I'm still a newbie to this topic. I'm not sure my concept correct or not. Hope u all can give me some ideas! E.g.>, my CPU and RAM selection are:-
a) Core 2 Duo E6550 1333Mhz FSB
b) DDR2- 667 /800?

1. 2 x DDR2 RAM stick 667 with dual channel (667x2 = C2D FSB 1333mhz).... so the ratio should be 1: 1? BEST?

2. But I heard some people said suggest me to choose 2x DDR2-800 becos of better performance ... will it cause bottleneck since the ratio not same?


----------



## linderman (May 20, 2005)

you have choosen the best ram for your system / and YES 1:1 memory ratio is the most desirable 


this only means your memory is more than capable of handling your stock 1333 FSB >>>>> your memory can handle up to 1700 mhz or close to it provided you are using high performance CAS4 ram sticks

when the time comes and you desire to overclock your FSB will climb higher than 1333mhz and your ram will have plenty of capability to handle all you can feed it


hope I explianed this clearly to you, if not; just give us a holler and we will try to confuse you some more :laugh:


----------



## CuteSniper22 (Dec 31, 2005)

Thanks for reply.

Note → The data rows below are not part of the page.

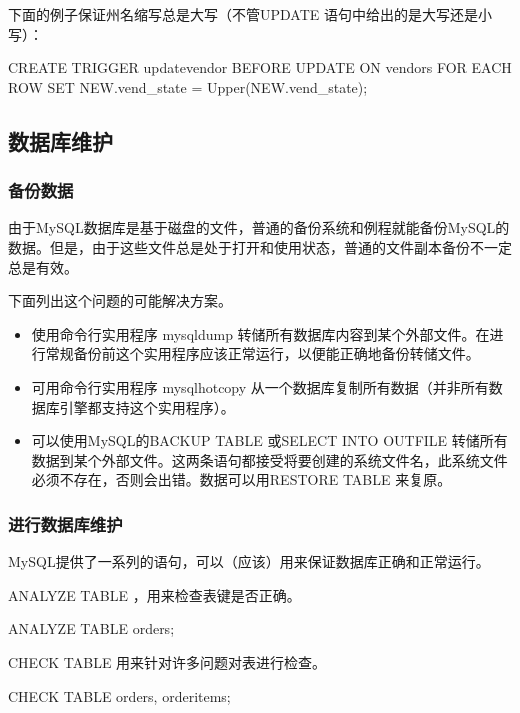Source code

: 下面的例子保证州名缩写总是大写（不管UPDATE 语句中给出的是大写还是小写）：

\begin{sql}
CREATE TRIGGER updatevendor BEFORE UPDATE ON vendors
    FOR EACH ROW SET NEW.vend_state = Upper(NEW.vend_state);
\end{sql}

\subsection{数据库维护}

\subsubsection{备份数据}

由于MySQL数据库是基于磁盘的文件，普通的备份系统和例程就能备份MySQL的数据。但是，由于这些文件总是处于打开和使用状态，普通的文件副本备份不一定总是有效。

下面列出这个问题的可能解决方案。

\begin{itemize}
    \item 使用命令行实用程序 mysqldump 转储所有数据库内容到某个外部文件。在进行常规备份前这个实用程序应该正常运行，以便能正确地备份转储文件。
    \item 可用命令行实用程序 mysqlhotcopy 从一个数据库复制所有数据（并非所有数据库引擎都支持这个实用程序）。
    \item 可以使用MySQL的BACKUP TABLE 或SELECT INTO OUTFILE 转储所有数据到某个外部文件。这两条语句都接受将要创建的系统文件名，此系统文件必须不存在，否则会出错。数据可以用RESTORE TABLE 来复原。
\end{itemize}

\subsubsection{进行数据库维护}

MySQL提供了一系列的语句，可以（应该）用来保证数据库正确和正常运行。

ANALYZE TABLE ，用来检查表键是否正确。

\begin{sql}
ANALYZE TABLE orders;
\end{sql}

CHECK TABLE 用来针对许多问题对表进行检查。

\begin{sql}
CHECK TABLE orders, orderitems;
\end{sql}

Actually I have no interest on overclocking RAM. Here's my another stupid question:

dual channel---> 2 ram stick run together ,then can perform dual channel?

Let say: I got *three* 1GB DDR2 667 RAM Sticks attached into motherboard. The first two RAM stick run in dual channel. The remaining one act as single channel? So, the CPU 1333Mhz much higher than remaining RAM stick 667mhz... so will this cause bottleneck to third ram stick ?

I asked this because there will be future ram upgrade for me.. so, I worried that ratio not same as 1:1 if I add more ram.


----------



## linderman (May 20, 2005)

if you run 3 sticks; ALL sticks will run in *single* channel mode>>>>> thats not good


you could run 2 x one gig and 2 x 512 sticks and have 3gigs all in dual channel


----------



## CuteSniper22 (Dec 31, 2005)

thanks a lot....


----------